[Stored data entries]
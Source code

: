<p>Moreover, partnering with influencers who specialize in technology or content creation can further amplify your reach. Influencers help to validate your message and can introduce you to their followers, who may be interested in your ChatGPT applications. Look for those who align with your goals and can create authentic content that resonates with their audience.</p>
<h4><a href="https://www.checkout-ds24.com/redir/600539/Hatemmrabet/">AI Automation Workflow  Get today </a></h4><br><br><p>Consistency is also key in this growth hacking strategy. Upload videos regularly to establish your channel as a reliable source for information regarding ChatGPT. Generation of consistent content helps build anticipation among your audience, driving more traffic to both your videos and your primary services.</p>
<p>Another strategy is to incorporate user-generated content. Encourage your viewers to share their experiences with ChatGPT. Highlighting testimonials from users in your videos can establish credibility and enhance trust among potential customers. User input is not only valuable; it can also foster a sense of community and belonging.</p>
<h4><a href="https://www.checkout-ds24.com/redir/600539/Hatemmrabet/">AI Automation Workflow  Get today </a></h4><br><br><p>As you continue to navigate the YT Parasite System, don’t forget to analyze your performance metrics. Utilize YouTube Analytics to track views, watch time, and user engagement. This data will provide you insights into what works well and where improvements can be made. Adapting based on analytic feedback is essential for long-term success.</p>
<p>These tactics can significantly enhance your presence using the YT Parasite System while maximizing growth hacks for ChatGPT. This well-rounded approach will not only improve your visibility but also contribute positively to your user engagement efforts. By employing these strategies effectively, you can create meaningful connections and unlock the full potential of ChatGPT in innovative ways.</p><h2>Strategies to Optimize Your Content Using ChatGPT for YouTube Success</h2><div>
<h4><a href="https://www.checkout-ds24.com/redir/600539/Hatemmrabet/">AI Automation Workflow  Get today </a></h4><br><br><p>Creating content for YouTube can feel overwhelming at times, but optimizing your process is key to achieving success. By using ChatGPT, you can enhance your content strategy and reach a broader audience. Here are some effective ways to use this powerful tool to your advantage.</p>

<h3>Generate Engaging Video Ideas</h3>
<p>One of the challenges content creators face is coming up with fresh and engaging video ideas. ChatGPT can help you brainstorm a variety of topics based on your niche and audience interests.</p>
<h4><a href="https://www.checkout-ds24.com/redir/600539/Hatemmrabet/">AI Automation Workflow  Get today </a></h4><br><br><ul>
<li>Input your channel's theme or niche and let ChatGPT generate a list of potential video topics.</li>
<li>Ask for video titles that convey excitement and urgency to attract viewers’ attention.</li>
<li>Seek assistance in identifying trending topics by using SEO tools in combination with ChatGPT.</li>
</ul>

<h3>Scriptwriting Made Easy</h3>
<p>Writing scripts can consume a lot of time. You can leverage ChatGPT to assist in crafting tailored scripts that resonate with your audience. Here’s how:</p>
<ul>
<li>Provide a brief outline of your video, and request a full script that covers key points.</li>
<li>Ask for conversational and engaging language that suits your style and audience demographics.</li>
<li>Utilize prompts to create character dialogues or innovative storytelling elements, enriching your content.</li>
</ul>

## The problem
Check each line of the entries above for the word "potential". List the ones that have it.

## Solution
<p>Another strategy is to incorporate user-generated content. Encourage your viewers to share their experiences with ChatGPT. Highlighting testimonials from users in your videos can establish credibility and enhance trust among potential customers. User input is not only valuable; it can also foster a sense of community and belonging.</p>
<p>These tactics can significantly enhance your presence using the YT Parasite System while maximizing growth hacks for ChatGPT. This well-rounded approach will not only improve your visibility but also contribute positively to your user engagement efforts. By employing these strategies effectively, you can create meaningful connections and unlock the full potential of ChatGPT in innovative ways.</p><h2>Strategies to Optimize Your Content Using ChatGPT for YouTube Success</h2><div>
<li>Input your channel's theme or niche and let ChatGPT generate a list of potential video topics.</li>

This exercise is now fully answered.